- _YOUR TASK_: Transcribe the records that follow. Keep every word exactly, and drop the pictures.

[Saved data entries]
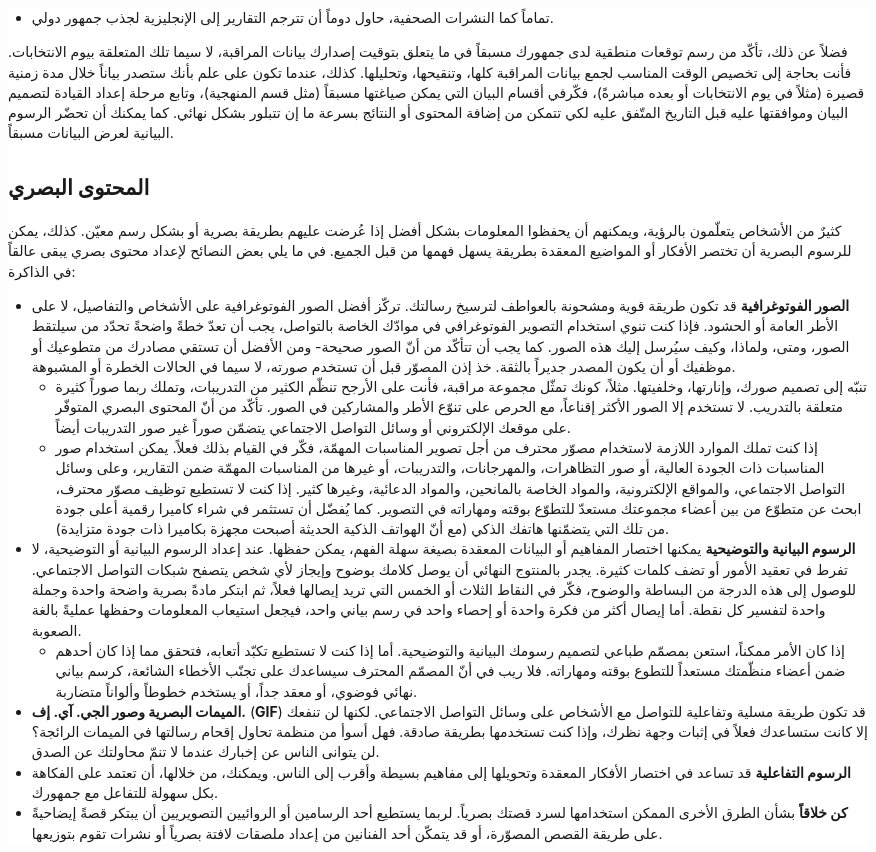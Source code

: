 * تماماً كما النشرات الصحفية، حاول دوماً أن تترجم التقارير إلى الإنجليزية لجذب جمهور دولي.

فضلاً عن ذلك، تأكّد من رسم توقعات منطقية لدى جمهورك مسبقاً في ما يتعلق بتوقيت إصدارك بيانات المراقبة، لا سيما تلك المتعلقة بيوم الانتخابات. فأنت بحاجة إلى تخصيص الوقت المناسب لجمع بيانات المراقبة كلها، وتنقيحها، وتحليلها. كذلك، عندما تكون على علم بأنك ستصدر بياناً خلال مدة زمنية قصيرة (مثلاً في يوم الانتخابات أو بعده مباشرةً)، فكّرفي أقسام البيان التي يمكن صياغتها مسبقاً (مثل قسم المنهجية)، وتابع مرحلة إعداد القيادة لتصميم البيان وموافقتها عليه قبل التاريخ المتّفق عليه لكي تتمكن من إضافة المحتوى أو النتائج بسرعة ما إن تتبلور بشكل نهائي. كما يمكنك أن تحضّر الرسوم البيانية لعرض البيانات مسبقاً.

## المحتوى البصري

كثيرٌ من الأشخاص يتعلّمون بالرؤية، ويمكنهم أن يحفظوا المعلومات بشكل أفضل إذا عُرضت عليهم بطريقة بصرية أو بشكل رسم معيّن. كذلك، يمكن للرسوم البصرية أن تختصر الأفكار أو المواضيع المعقدة بطريقة يسهل فهمها من قبل الجميع. في ما يلي بعض النصائح لإعداد محتوى بصري يبقى عالقاً في الذاكرة:

* **الصور الفوتوغرافية** قد تكون طريقة قوية ومشحونة بالعواطف لترسيخ رسالتك. تركّز أفضل الصور الفوتوغرافية على الأشخاص والتفاصيل، لا على الأطر العامة أو الحشود. فإذا كنت تنوي استخدام التصوير الفوتوغرافي في موادّك الخاصة بالتواصل، يجب أن تعدّ خطةً واضحةً تحدّد من سيلتقط الصور، ومتى، ولماذا، وكيف سيُرسل إليك هذه الصور. كما يجب أن تتأكّد من أنّ الصور صحيحة- ومن الأفضل أن تستقي مصادرك من متطوعيك أو موظفيك أو أن يكون المصدر جديراً بالثقة. خذ إذن المصوّر قبل أن تستخدم صورته، لا سيما في الحالات الخطرة أو المشبوهة.
  * تنبّه إلى تصميم صورك، وإنارتها، وخلفيتها. مثلاً، كونك تمثّل مجموعة مراقبة، فأنت على الأرجح تنظّم الكثير من التدريبات، وتملك ربما صوراً كثيرة متعلقة بالتدريب.  لا تستخدم إلا الصور الأكثر إقناعاً، مع الحرص على تنوّع الأطر والمشاركين في الصور. تأكّد من أنّ المحتوى البصري المتوفّر على موقعك الإلكتروني أو وسائل التواصل الاجتماعي يتضمّن صوراً غير صور التدريبات أيضاً.
  * إذا كنت تملك الموارد اللازمة لاستخدام مصوّر محترف من أجل تصوير المناسبات المهمّة، فكّر في القيام بذلك فعلاً. يمكن استخدام صور المناسبات ذات الجودة العالية، أو صور التظاهرات، والمهرجانات، والتدريبات، أو غيرها من المناسبات المهمّة ضمن التقارير، وعلى وسائل التواصل الاجتماعي، والمواقع الإلكترونية، والمواد الخاصة بالمانحين، والمواد الدعائية، وغيرها كثير. إذا كنت لا تستطيع توظيف مصوّر محترف، ابحث عن متطوّع من بين أعضاء مجموعتك مستعدّ للتطوّع بوقته ومهاراته في التصوير. كما يُفضّل أن تستثمر في شراء كاميرا رقمية أعلى جودة من تلك التي يتضمّنها هاتفك الذكي (مع أنّ الهواتف الذكية الحديثة أصبحت مجهزة بكاميرا ذات جودة متزايدة).
* **الرسوم البيانية والتوضيحية** يمكنها اختصار المفاهيم أو البيانات المعقدة بصيغة سهلة الفهم، يمكن حفظها. عند إعداد الرسوم البيانية أو التوضيحية، لا تفرط في تعقيد الأمور أو تضف كلمات كثيرة. يجدر بالمنتوج النهائي أن يوصل كلامك بوضوح وإيجاز لأي شخص يتصفح شبكات التواصل الاجتماعي. للوصول إلى هذه الدرجة من البساطة والوضوح، فكّر في النقاط الثلاث أو الخمس التي تريد إيصالها فعلاً، ثم ابتكر مادةً بصرية واضحة واحدة وجملة واحدة لتفسير كل نقطة. أما إيصال أكثر من فكرة واحدة أو إحصاء واحد في رسم بياني واحد، فيجعل استيعاب المعلومات وحفظها عمليةً بالغة الصعوبة.
  * إذا كان الأمر ممكناً، استعن بمصمّم طباعي لتصميم رسومك البيانية والتوضيحية. أما إذا كنت لا تستطيع تكبّد أتعابه، فتحقق مما إذا كان أحدهم ضمن أعضاء منظّمتك مستعداً للتطوع بوقته ومهاراته. فلا ريب في أنّ المصمّم المحترف سيساعدك على تجنّب الأخطاء الشائعة، كرسم بياني نهائي فوضوي، أو معقد جداً، أو يستخدم خطوطاً وألواناً متضاربة.
* **الميمات البصرية وصور الجي. آي. إف.** (**GIF**) قد تكون طريقة مسلية وتفاعلية للتواصل مع الأشخاص على وسائل التواصل الاجتماعي. لكنها لن تنفعك إلا كانت ستساعدك فعلاً في إثبات وجهة نظرك، وإذا كنت تستخدمها بطريقة صادقة. فهل أسوأ من منظمة تحاول إقحام رسالتها في الميمات الرائجة؟ لن يتوانى الناس عن إخبارك عندما لا تنمّ محاولتك عن الصدق.
* **الرسوم التفاعلية** قد تساعد في اختصار الأفكار المعقدة وتحويلها إلى مفاهيم بسيطة وأقرب إلى الناس. ويمكنك، من خلالها، أن تعتمد على الفكاهة بكل سهولة للتفاعل مع جمهورك.
* **كن خلاقاً** بشأن الطرق الأخرى الممكن استخدامها لسرد قصتك بصرياً. لربما يستطيع أحد الرسامين أو الروائيين التصويريين أن يبتكر قصةً إيضاحيةً على طريقة القصص المصوّرة، أو قد يتمكّن أحد الفنانين من إعداد ملصقات لافتة بصرياً أو نشرات تقوم بتوزيعها.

- _RESULT BELOW_:
Source code

: * تماماً كما النشرات الصحفية، حاول دوماً أن تترجم التقارير إلى الإنجليزية لجذب جمهور دولي.

فضلاً عن ذلك، تأكّد من رسم توقعات منطقية لدى جمهورك مسبقاً في ما يتعلق بتوقيت إصدارك بيانات المراقبة، لا سيما تلك المتعلقة بيوم الانتخابات. فأنت بحاجة إلى تخصيص الوقت المناسب لجمع بيانات المراقبة كلها، وتنقيحها، وتحليلها. كذلك، عندما تكون على علم بأنك ستصدر بياناً خلال مدة زمنية قصيرة (مثلاً في يوم الانتخابات أو بعده مباشرةً)، فكّرفي أقسام البيان التي يمكن صياغتها مسبقاً (مثل قسم المنهجية)، وتابع مرحلة إعداد القيادة لتصميم البيان وموافقتها عليه قبل التاريخ المتّفق عليه لكي تتمكن من إضافة المحتوى أو النتائج بسرعة ما إن تتبلور بشكل نهائي. كما يمكنك أن تحضّر الرسوم البيانية لعرض البيانات مسبقاً.

## المحتوى البصري

كثيرٌ من الأشخاص يتعلّمون بالرؤية، ويمكنهم أن يحفظوا المعلومات بشكل أفضل إذا عُرضت عليهم بطريقة بصرية أو بشكل رسم معيّن. كذلك، يمكن للرسوم البصرية أن تختصر الأفكار أو المواضيع المعقدة بطريقة يسهل فهمها من قبل الجميع. في ما يلي بعض النصائح لإعداد محتوى بصري يبقى عالقاً في الذاكرة:

* **الصور الفوتوغرافية** قد تكون طريقة قوية ومشحونة بالعواطف لترسيخ رسالتك. تركّز أفضل الصور الفوتوغرافية على الأشخاص والتفاصيل، لا على الأطر العامة أو الحشود. فإذا كنت تنوي استخدام التصوير الفوتوغرافي في موادّك الخاصة بالتواصل، يجب أن تعدّ خطةً واضحةً تحدّد من سيلتقط الصور، ومتى، ولماذا، وكيف سيُرسل إليك هذه الصور. كما يجب أن تتأكّد من أنّ الصور صحيحة- ومن الأفضل أن تستقي مصادرك من متطوعيك أو موظفيك أو أن يكون المصدر جديراً بالثقة. خذ إذن المصوّر قبل أن تستخدم صورته، لا سيما في الحالات الخطرة أو المشبوهة.
  * تنبّه إلى تصميم صورك، وإنارتها، وخلفيتها. مثلاً، كونك تمثّل مجموعة مراقبة، فأنت على الأرجح تنظّم الكثير من التدريبات، وتملك ربما صوراً كثيرة متعلقة بالتدريب.  لا تستخدم إلا الصور الأكثر إقناعاً، مع الحرص على تنوّع الأطر والمشاركين في الصور. تأكّد من أنّ المحتوى البصري المتوفّر على موقعك الإلكتروني أو وسائل التواصل الاجتماعي يتضمّن صوراً غير صور التدريبات أيضاً.
  * إذا كنت تملك الموارد اللازمة لاستخدام مصوّر محترف من أجل تصوير المناسبات المهمّة، فكّر في القيام بذلك فعلاً. يمكن استخدام صور المناسبات ذات الجودة العالية، أو صور التظاهرات، والمهرجانات، والتدريبات، أو غيرها من المناسبات المهمّة ضمن التقارير، وعلى وسائل التواصل الاجتماعي، والمواقع الإلكترونية، والمواد الخاصة بالمانحين، والمواد الدعائية، وغيرها كثير. إذا كنت لا تستطيع توظيف مصوّر محترف، ابحث عن متطوّع من بين أعضاء مجموعتك مستعدّ للتطوّع بوقته ومهاراته في التصوير. كما يُفضّل أن تستثمر في شراء كاميرا رقمية أعلى جودة من تلك التي يتضمّنها هاتفك الذكي (مع أنّ الهواتف الذكية الحديثة أصبحت مجهزة بكاميرا ذات جودة متزايدة).
* **الرسوم البيانية والتوضيحية** يمكنها اختصار المفاهيم أو البيانات المعقدة بصيغة سهلة الفهم، يمكن حفظها. عند إعداد الرسوم البيانية أو التوضيحية، لا تفرط في تعقيد الأمور أو تضف كلمات كثيرة. يجدر بالمنتوج النهائي أن يوصل كلامك بوضوح وإيجاز لأي شخص يتصفح شبكات التواصل الاجتماعي. للوصول إلى هذه الدرجة من البساطة والوضوح، فكّر في النقاط الثلاث أو الخمس التي تريد إيصالها فعلاً، ثم ابتكر مادةً بصرية واضحة واحدة وجملة واحدة لتفسير كل نقطة. أما إيصال أكثر من فكرة واحدة أو إحصاء واحد في رسم بياني واحد، فيجعل استيعاب المعلومات وحفظها عمليةً بالغة الصعوبة.
  * إذا كان الأمر ممكناً، استعن بمصمّم طباعي لتصميم رسومك البيانية والتوضيحية. أما إذا كنت لا تستطيع تكبّد أتعابه، فتحقق مما إذا كان أحدهم ضمن أعضاء منظّمتك مستعداً للتطوع بوقته ومهاراته. فلا ريب في أنّ المصمّم المحترف سيساعدك على تجنّب الأخطاء الشائعة، كرسم بياني نهائي فوضوي، أو معقد جداً، أو يستخدم خطوطاً وألواناً متضاربة.
* **الميمات البصرية وصور الجي. آي. إف.** (**GIF**) قد تكون طريقة مسلية وتفاعلية للتواصل مع الأشخاص على وسائل التواصل الاجتماعي. لكنها لن تنفعك إلا كانت ستساعدك فعلاً في إثبات وجهة نظرك، وإذا كنت تستخدمها بطريقة صادقة. فهل أسوأ من منظمة تحاول إقحام رسالتها في الميمات الرائجة؟ لن يتوانى الناس عن إخبارك عندما لا تنمّ محاولتك عن الصدق.
* **الرسوم التفاعلية** قد تساعد في اختصار الأفكار المعقدة وتحويلها إلى مفاهيم بسيطة وأقرب إلى الناس. ويمكنك، من خلالها، أن تعتمد على الفكاهة بكل سهولة للتفاعل مع جمهورك.
* **كن خلاقاً** بشأن الطرق الأخرى الممكن استخدامها لسرد قصتك بصرياً. لربما يستطيع أحد الرسامين أو الروائيين التصويريين أن يبتكر قصةً إيضاحيةً على طريقة القصص المصوّرة، أو قد يتمكّن أحد الفنانين من إعداد ملصقات لافتة بصرياً أو نشرات تقوم بتوزيعها.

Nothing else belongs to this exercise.